Saved entries
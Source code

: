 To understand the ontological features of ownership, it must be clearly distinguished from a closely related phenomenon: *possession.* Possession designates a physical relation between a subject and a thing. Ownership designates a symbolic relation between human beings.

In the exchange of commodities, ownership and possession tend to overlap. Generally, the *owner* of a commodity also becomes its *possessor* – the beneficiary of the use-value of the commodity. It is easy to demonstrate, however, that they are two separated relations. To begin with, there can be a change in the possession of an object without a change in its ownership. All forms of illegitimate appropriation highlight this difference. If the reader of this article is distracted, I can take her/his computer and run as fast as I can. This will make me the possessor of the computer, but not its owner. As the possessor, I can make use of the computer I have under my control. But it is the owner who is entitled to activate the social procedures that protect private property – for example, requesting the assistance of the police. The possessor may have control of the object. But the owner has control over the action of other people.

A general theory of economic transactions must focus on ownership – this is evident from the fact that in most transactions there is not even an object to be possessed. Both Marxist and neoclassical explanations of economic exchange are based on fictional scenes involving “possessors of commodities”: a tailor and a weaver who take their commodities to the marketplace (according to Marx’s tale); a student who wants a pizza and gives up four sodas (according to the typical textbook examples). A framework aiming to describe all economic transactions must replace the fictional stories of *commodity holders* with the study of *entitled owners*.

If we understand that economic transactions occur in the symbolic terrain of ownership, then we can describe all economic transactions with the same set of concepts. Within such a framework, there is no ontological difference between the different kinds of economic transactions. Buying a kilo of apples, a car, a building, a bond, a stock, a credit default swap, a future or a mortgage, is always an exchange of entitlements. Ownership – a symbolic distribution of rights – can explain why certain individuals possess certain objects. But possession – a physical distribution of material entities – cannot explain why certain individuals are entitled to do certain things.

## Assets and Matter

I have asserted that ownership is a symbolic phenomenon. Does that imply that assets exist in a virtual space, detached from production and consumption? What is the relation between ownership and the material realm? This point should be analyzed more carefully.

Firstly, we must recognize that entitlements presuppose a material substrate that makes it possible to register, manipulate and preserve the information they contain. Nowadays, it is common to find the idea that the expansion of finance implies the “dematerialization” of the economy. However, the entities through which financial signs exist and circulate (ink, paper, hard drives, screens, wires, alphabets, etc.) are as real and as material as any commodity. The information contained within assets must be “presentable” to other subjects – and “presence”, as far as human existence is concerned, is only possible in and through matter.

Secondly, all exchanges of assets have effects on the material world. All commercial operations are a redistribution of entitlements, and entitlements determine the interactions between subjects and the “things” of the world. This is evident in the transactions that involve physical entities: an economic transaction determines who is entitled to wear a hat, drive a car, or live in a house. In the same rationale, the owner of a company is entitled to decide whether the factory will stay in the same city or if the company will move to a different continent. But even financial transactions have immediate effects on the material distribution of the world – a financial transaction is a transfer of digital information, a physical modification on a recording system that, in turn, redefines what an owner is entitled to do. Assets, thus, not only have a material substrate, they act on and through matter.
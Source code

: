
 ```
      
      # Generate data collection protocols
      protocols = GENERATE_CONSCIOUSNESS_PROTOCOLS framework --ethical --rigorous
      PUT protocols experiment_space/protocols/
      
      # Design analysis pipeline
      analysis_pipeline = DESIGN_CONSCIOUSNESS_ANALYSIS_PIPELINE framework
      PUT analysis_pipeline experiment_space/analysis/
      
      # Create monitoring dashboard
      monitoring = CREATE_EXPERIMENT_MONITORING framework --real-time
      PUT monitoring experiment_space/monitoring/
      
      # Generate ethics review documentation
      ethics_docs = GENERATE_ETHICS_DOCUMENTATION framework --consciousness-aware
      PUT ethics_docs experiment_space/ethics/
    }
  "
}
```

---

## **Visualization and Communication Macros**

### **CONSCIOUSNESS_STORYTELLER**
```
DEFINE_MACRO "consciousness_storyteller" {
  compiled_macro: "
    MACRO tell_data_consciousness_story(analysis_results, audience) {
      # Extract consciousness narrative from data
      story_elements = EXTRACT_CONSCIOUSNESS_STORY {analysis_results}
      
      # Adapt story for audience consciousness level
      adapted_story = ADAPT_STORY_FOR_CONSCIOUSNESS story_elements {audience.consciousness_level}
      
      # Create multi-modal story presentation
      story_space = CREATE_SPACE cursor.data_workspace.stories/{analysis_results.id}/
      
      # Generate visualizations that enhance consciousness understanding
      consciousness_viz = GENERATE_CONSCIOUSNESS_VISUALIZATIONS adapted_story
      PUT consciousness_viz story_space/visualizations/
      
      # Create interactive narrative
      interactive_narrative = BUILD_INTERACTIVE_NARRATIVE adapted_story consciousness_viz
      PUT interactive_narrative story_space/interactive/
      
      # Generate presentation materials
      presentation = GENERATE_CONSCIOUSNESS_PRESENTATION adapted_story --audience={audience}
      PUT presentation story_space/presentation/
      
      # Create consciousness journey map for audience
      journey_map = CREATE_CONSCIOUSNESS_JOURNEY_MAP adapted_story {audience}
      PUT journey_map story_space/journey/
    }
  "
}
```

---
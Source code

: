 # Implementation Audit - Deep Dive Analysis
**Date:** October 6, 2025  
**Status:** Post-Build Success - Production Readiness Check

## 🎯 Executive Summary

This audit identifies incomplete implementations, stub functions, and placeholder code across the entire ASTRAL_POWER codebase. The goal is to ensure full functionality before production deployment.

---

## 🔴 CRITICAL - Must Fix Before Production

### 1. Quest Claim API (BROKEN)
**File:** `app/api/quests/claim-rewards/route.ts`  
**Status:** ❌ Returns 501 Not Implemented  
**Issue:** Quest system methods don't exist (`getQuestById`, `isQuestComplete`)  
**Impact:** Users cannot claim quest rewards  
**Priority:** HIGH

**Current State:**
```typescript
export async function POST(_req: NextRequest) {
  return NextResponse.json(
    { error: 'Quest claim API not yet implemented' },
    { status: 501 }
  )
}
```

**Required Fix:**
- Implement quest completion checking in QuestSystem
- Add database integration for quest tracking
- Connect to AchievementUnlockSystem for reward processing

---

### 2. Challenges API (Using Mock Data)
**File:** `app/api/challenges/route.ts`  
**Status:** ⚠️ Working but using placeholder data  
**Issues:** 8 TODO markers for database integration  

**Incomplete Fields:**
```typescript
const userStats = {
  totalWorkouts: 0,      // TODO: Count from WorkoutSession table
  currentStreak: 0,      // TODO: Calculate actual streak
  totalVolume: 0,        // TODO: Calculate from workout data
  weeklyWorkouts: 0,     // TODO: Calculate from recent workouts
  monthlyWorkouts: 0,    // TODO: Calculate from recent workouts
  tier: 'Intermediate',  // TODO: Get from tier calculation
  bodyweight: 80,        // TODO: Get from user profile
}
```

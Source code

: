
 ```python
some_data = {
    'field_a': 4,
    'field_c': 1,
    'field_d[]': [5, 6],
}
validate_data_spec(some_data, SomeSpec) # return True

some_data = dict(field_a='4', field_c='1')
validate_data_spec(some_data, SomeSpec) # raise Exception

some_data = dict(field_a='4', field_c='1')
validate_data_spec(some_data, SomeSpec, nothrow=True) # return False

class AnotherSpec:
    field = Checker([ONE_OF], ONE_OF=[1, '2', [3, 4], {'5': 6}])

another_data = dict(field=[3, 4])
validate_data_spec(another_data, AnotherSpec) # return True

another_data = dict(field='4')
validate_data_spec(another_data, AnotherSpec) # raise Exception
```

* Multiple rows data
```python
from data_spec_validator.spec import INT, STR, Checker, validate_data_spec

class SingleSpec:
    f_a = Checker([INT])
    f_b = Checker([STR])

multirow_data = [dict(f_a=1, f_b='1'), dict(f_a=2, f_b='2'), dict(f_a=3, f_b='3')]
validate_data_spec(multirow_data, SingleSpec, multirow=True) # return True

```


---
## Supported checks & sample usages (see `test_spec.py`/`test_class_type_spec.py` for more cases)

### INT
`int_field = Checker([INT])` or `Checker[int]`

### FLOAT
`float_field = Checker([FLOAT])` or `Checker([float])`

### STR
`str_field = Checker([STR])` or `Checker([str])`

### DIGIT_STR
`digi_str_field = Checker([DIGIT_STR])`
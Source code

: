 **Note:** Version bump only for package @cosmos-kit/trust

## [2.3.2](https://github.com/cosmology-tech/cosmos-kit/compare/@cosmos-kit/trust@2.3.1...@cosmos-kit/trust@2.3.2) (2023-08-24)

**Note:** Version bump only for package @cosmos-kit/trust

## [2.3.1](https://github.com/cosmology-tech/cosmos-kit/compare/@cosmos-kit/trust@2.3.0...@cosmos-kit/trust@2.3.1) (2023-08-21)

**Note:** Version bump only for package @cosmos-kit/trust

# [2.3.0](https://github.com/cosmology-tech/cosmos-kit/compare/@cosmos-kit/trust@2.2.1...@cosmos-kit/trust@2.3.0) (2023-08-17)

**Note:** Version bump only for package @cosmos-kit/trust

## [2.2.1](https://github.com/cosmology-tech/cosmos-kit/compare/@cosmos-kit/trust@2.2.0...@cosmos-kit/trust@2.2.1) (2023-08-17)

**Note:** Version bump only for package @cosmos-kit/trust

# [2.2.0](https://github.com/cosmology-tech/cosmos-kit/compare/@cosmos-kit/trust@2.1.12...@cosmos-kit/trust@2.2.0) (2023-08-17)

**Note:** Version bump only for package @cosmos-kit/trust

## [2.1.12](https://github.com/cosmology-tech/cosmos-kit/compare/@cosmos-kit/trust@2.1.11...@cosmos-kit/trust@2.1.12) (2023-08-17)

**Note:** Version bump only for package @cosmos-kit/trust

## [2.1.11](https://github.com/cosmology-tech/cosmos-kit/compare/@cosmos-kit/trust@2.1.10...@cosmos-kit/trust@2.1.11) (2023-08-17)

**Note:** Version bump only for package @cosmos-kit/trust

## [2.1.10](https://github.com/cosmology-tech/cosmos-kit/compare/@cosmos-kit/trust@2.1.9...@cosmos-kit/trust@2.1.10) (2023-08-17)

Description of the task: Lines containing the word "difference": copy every one of them from the records above.

Written response:
In the exchange of commodities, ownership and possession tend to overlap. Generally, the *owner* of a commodity also becomes its *possessor* – the beneficiary of the use-value of the commodity. It is easy to demonstrate, however, that they are two separated relations. To begin with, there can be a change in the possession of an object without a change in its ownership. All forms of illegitimate appropriation highlight this difference. If the reader of this article is distracted, I can take her/his computer and run as fast as I can. This will make me the possessor of the computer, but not its owner. As the possessor, I can make use of the computer I have under my control. But it is the owner who is entitled to activate the social procedures that protect private property – for example, requesting the assistance of the police. The possessor may have control of the object. But the owner has control over the action of other people.
If we understand that economic transactions occur in the symbolic terrain of ownership, then we can describe all economic transactions with the same set of concepts. Within such a framework, there is no ontological difference between the different kinds of economic transactions. Buying a kilo of apples, a car, a building, a bond, a stock, a credit default swap, a future or a mortgage, is always an exchange of entitlements. Ownership – a symbolic distribution of rights – can explain why certain individuals possess certain objects. But possession – a physical distribution of material entities – cannot explain why certain individuals are entitled to do certain things.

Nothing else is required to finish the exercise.